Long-time NR reader and contributor Horshack found a major vulnerability in Nikon’s C2PA feature on the Z6 III camera (released a week ago). Here is his report:
I’ve found a way to circumvent the C2PA protections on the Z6 III using the camera’s multiple exposure feature.
For those unfamiliar, this feature lets you take multiple exposures and have the camera blend them together into a single out-of-camera jpg file, using one of several blending modes “Add”, “Average”, “Lighten”, or “Darken”.
The feature has an overlay option that lets you specify the first exposure to blend, using an existing raw file on the media card. Here is the description of this option from the Z6 III manual:
- Z6 III manual page for Multiple Exposure feature, Overlay option
Normally you’d select an image taken with the same camera as your overlay but the feature will let you select any valid Z6 III raw image that’s on the media card, including those taken with another body.
If you pick a raw from a non-C2PA enabled Z6 III as your overlay image and then use that raw with the multiple-exposure overlay feature on a C2PA-enabled Z6 III, the resulting jpg produced by the multiple exposure feature will have the C2PA credentials of an image the camera didn’t take.
What’s worse, if instead of taking the photo with the non-C2PA enabled camera you instead generated the image with AI and stored it in bayered form over an existing valid Z6 III raw you can have the C2PA-enabled camera sign AI photos, completely circumventing the C2PA protections in Nikon’s implementation.
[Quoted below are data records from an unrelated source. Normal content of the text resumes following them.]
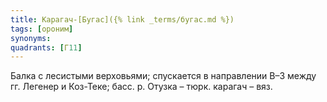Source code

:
 ```yaml
---
title: Карагач-[Бугас]({% link _terms/бугас.md %})
tags: [ороним]
synonyms:
quadrants: [Г11]
---
```


Балка с лесистыми верховьями; спускается в направлении В–З между гг. Легенер и
Коз-Теке; басс. р. Отузка – тюрк. карагач – вяз.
Here are the steps for a proof of concept I’ve done demonstrating the vulnerability:
- I have two Z6 III’s – Body A is the non-C2PA “imposter”, Body B is C2PA-enabled
- I generated a graphic in Photoshop that reads “Hacked by Horshack”. I took a photo of that graphic using the imposter body. But keep in mind we could’ve also generated this NEF by programmatic means without any camera and stuffed the generated image data it into a valid NEF – I just haven’t written that software to do it.
- I moved the media card from the imposter body into the C2PA-enabled body
- On the C2PA-enabled body I enabled the Multiple exposure feature, set the “Number of shots” to 2, “Overlay Shooting” to ON, “Overlay Mode” set to Light, and “Select first exposure (RAW)” to the imposter NEF on the media card
- I then shot a blackframe with the C2PA-enabled body, ie an image with the lens cap on.
Here is the resulting jpg the C2PA-enabled body produced, which is identical to the imposter image from the non-C2PA enabled body since it combined the imposter NEF with an empty blackframe on the C2PA-enabled body:
And here is the C2PA verify report for that out-of-camera jpg, from the CAI’s online verify tool:
- C2PA verify report for imposter image
This demonstrates the dangers of “soft targets” in a C2PA-enabled system. Obviously I haven’t compromised the underlying C2PA cryptographic mechanism itself but instead found a way to circumvent it entirely by using an existing camera feature that hasn’t been hardened against soft attacks like this.